Antonio e Mario: la prima coppia gay italiana a sposarsi, all'estero - L'intervista

Antonio e Mario: la prima coppia gay italiana a sposarsi, all'estero - L'intervista

di Bianca Francavilla
Antonio e Mario: sono la prima coppia italiana omosessuale che si è sposata. Chiaramente all'estero. Uno di Latina, l'altro del Venezuela. Ora vivono entrambi nella città pontina, che definiscono intrappolata nella sua storia ma avanti, molto più avanti di molte altre località.

Quando è iniziata la vostra storia?
«Ci siamo sposati in Olanda il primo giugno del 2002. Siamo stati dei precursori del matrimonio gay. L'Olanda era l'unico paese che apriva le porte alle coppie dello stesso sesso e noi siamo stati i primi italiani a provarci. Dopo il matrimonio siamo tornati in Italia e abbiamo avviato la richiesta di trascrizione nel Comune di residenza: Latina. La trafila che seguono le coppie eterosessuali che celebrano i matrimoni all'estero e vogliono che siano riconosciuti in Italia».

E come è andata?
«Ovviamente la risposta fu negativa. O meglio: per onor della cronaca bisogna ammettere che il Comune chiese parere al Ministero dell'Interno che diede il diniego giudicando la nostra unione “contraria all'ordine pubblico”. Nessuna trascrizione, dunque».

Vi siete arresi?
«Assolutamente no. Da lì è iniziata la nostra battaglia e abbiamo cominciato l'iter in Tribunale. Nel 2004 ci fu il processo in primo grado al Tribunale di Latina che negò la trascrizione e confermò la contrarietà all'ordine pubblico della nostra unione. Addirittura dissero che il nostro matrimonio era “inesistente”. Sono così buffe le espressioni che la legge ha utilizzato con noi in questi anni».

Ma una luce c'è stata.
«Nel corso dell'iter processuale, ci fu la sentenza della Corte di Cassazione del marzo 2012, che ha creato dei precedenti dal punto di vista del diritto perché ha stracciato la sentenza di primo grado del Tribunale di Latina definendo il matrimonio “esistente”. In pratica, non si può considerare non inesistente un matrimonio valido per uno stato membro dell'unione europea. Ma anche la Cassazione non trascrisse il matrimonio perché mancava una legge di riferimento. L'unica cosa da fare era rivolgersi al Tribunale ogni qual volta che un diritto ci veniva negato. Da lì abbiamo fatto ricorso alla Corte Europea dei Diritti dell'Uomo e siamo ancora in attesa di una sentenza definitiva».

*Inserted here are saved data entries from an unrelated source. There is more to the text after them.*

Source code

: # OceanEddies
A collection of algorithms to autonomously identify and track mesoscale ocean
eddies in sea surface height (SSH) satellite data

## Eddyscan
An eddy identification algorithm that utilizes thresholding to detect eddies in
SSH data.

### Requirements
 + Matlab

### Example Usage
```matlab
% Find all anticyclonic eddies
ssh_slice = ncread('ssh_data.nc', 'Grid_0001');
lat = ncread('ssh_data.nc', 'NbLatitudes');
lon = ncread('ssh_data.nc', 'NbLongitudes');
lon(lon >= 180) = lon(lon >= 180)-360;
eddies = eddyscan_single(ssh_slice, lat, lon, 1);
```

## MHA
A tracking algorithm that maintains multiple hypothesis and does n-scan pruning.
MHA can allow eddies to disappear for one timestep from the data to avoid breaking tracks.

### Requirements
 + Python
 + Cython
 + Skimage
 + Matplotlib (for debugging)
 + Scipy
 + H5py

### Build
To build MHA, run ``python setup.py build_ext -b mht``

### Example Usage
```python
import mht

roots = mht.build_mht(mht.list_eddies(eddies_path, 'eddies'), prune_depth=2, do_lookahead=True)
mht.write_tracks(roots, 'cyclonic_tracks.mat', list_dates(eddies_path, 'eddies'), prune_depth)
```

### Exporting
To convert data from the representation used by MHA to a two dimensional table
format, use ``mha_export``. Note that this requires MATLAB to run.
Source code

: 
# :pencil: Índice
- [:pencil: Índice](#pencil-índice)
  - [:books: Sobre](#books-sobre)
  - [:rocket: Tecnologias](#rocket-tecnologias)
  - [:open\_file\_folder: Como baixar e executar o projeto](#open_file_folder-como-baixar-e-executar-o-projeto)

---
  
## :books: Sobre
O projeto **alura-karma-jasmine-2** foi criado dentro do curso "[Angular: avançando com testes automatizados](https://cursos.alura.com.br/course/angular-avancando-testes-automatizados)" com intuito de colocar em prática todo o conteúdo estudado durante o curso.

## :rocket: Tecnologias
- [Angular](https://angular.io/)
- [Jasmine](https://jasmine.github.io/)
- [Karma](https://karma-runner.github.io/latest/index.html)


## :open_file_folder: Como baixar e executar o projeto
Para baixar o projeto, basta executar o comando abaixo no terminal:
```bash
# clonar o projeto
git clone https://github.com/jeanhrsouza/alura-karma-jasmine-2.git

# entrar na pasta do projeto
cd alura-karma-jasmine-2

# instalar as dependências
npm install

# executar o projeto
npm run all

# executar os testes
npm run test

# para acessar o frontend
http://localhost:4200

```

Come si è dimostrata la vostra città nel corso della battaglia che avete portato avanti?
«L'abbiamo ribadito in ogni sede possibile: durante le interviste ai giornali, in televisioni, nelle piazze. Rispetto alla nostra esperienza, Latina si è dimostrata avanti, molto più di quello che si può immaginare da come viene dipinta da fuori. La prova è stata il fatto che abbiamo vissuto la nostra storia e la nostra battaglia per la trascrizione del matrimonio pubblicamente ed abbiamo sempre percepito sostegno e solidarietà. Latina è prigionera dell'etichetta di città del Duce, ma è molto di più».

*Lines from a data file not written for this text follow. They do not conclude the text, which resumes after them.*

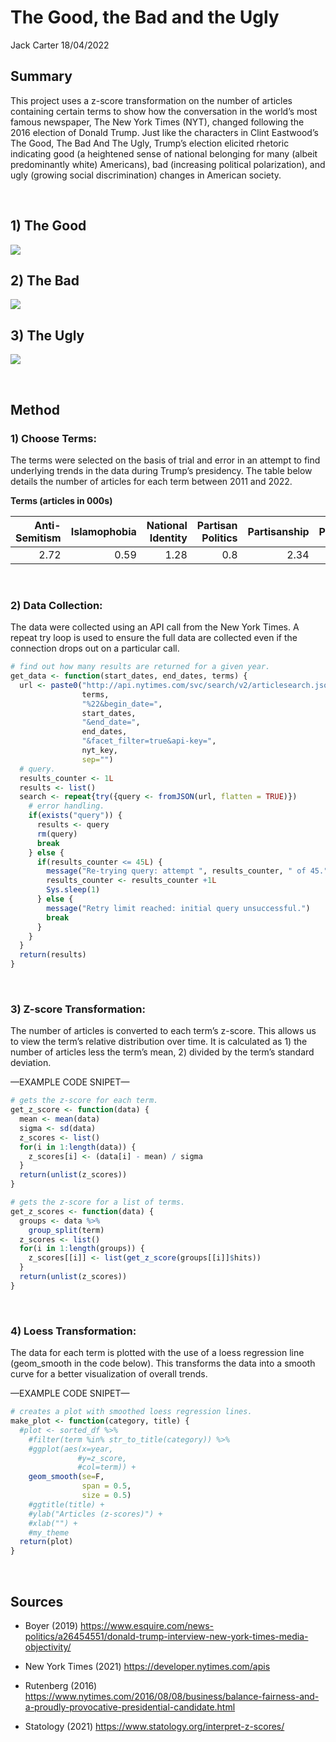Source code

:The Good, the Bad and the Ugly
================
Jack Carter
18/04/2022

## **Summary**

This project uses a z-score transformation on the number of articles
containing certain terms to show how the conversation in the world’s
most famous newspaper, The New York Times (NYT), changed following the
2016 election of Donald Trump. Just like the characters in Clint
Eastwood’s The Good, The Bad And The Ugly, Trump’s election elicited
rhetoric indicating good (a heightened sense of national belonging for
many (albeit predominantly white) Americans), bad (increasing political
polarization), and ugly (growing social discrimination) changes in
American society.

 

## 1\) The Good

![](The-Good-the-Bad-and-the-Ugly_files/figure-gfm/unnamed-chunk-1-1.png)<!-- -->

## 2\) The Bad

![](The-Good-the-Bad-and-the-Ugly_files/figure-gfm/unnamed-chunk-2-1.png)<!-- -->

## 3\) The Ugly

![](The-Good-the-Bad-and-the-Ugly_files/figure-gfm/unnamed-chunk-3-1.png)<!-- -->

 

## **Method**

### **1) Choose Terms:**

The terms were selected on the basis of trial and error in an attempt to
find underlying trends in the data during Trump’s presidency. The table
below details the number of articles for each term between 2011 and
2022.

**Terms (articles in 000s)**

| Anti-Semitism | Islamophobia | National Identity | Partisan Politics | Partisanship | Patriotism | Political Differences | Political Divide | Political Polarization | Racism | Sexism | Transphobia |
| ------------: | -----------: | ----------------: | ----------------: | -----------: | ---------: | --------------------: | ---------------: | ---------------------: | -----: | -----: | ----------: |
|          2.72 |         0.59 |              1.28 |               0.8 |         2.34 |       2.65 |                  0.44 |              0.5 |                   0.56 |  14.08 |   3.15 |        0.15 |

 

### **2) Data Collection:**

The data were collected using an API call from the New York Times. A
repeat try loop is used to ensure the full data are collected even if
the connection drops out on a particular call.

``` r
# find out how many results are returned for a given year. 
get_data <- function(start_dates, end_dates, terms) {
  url <- paste0("http://api.nytimes.com/svc/search/v2/articlesearch.json?q=%22",
                terms,
                "%22&begin_date=",
                start_dates,
                "&end_date=",
                end_dates,
                "&facet_filter=true&api-key=",
                nyt_key, 
                sep="")
  # query. 
  results_counter <- 1L
  results <- list()
  search <- repeat{try({query <- fromJSON(url, flatten = TRUE)})
    # error handling. 
    if(exists("query")) {
      results <- query
      rm(query)
      break 
    } else {
      if(results_counter <= 45L) {
        message("Re-trying query: attempt ", results_counter, " of 45.")
        results_counter <- results_counter +1L
        Sys.sleep(1)
      } else {
        message("Retry limit reached: initial query unsuccessful.")
        break
      }
    }
  }
  return(results)
}
```

 

### **3) Z-score Transformation:**

The number of articles is converted to each term’s z-score. This allows
us to view the term’s relative distribution over time. It is calculated
as 1) the number of articles less the term’s mean, 2) divided by the
term’s standard deviation.

—EXAMPLE CODE SNIPET—

``` r
# gets the z-score for each term. 
get_z_score <- function(data) {
  mean <- mean(data)
  sigma <- sd(data)
  z_scores <- list()
  for(i in 1:length(data)) {
    z_scores[i] <- (data[i] - mean) / sigma
  }
  return(unlist(z_scores))
}

# gets the z-score for a list of terms. 
get_z_scores <- function(data) {
  groups <- data %>%
    group_split(term)
  z_scores <- list()
  for(i in 1:length(groups)) {
    z_scores[[i]] <- list(get_z_score(groups[[i]]$hits))
  }
  return(unlist(z_scores))
}
```

 

### **4) Loess Transformation:**

The data for each term is plotted with the use of a loess regression
line (geom\_smooth in the code below). This transforms the data into a
smooth curve for a better visualization of overall trends.

—EXAMPLE CODE SNIPET—

``` r
# creates a plot with smoothed loess regression lines. 
make_plot <- function(category, title) {
  #plot <- sorted_df %>%
    #filter(term %in% str_to_title(category)) %>%
    #ggplot(aes(x=year, 
               #y=z_score, 
               #col=term)) +
    geom_smooth(se=F, 
                span = 0.5, 
                size = 0.5)
    #ggtitle(title) +
    #ylab("Articles (z-scores)") +
    #xlab("") + 
    #my_theme
  return(plot)
}
```

 

## **Sources**

  - Boyer (2019)
    <https://www.esquire.com/news-politics/a26454551/donald-trump-interview-new-york-times-media-objectivity/>

  - New York Times (2021) <https://developer.nytimes.com/apis>

  - Rutenberg (2016)
    <https://www.nytimes.com/2016/08/08/business/balance-fairness-and-a-proudly-provocative-presidential-candidate.html>

  - Statology (2021) <https://www.statology.org/interpret-z-scores/>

Cosa ha rappresentato per voi il Lazio Pride che si è svolto in città?
«La rottura di un tabù. Sembrava ci fosse un sostrato intorno a Latina, una città dove la maggior parte dei candidati Sindaci aveva firmato un documento a favore della famiglia tradizionale, forse per raccattare un po' di voti. La vittoria del civico Damiano Coletta ha dimostrato che la città si è evoluta e modernizzata. Così come la discreta manifestazione che si è tenuta sabato sul lungomare di Latina ha dimostrato a tutti coloro che puntavano il dito definendola una “pagliacciata” che erano vittime di pregiudizi. È stata una manifestazione normale, e questo la rende una giornata storica».

Cosa vi sentite di dire ai tanti giovani che erano in piazza a manifestare?
«La cosa più bella della giornata è stata vedere tanti ragazzi adolescenti stare in pubblico e manifestare spensierati.
In fondo, il senso della nostra battaglia ancora in corso è proprio questo. Che l'Italia ce lo riconosca o no, noi ci sentiamo sposati da 14 anni e il momento importante del rito del matrimonio con le nostre famiglie, lo abbiamo vissuto. Se continuiamo a lottare per vedere riconoscere i nostri diritti è per tutti i ragazzi che abbiamo visto sabato in piazza. Ci piace pensare che abbiano preso esempio anche da noi e che la nostra battaglia sia servita a qualcosa».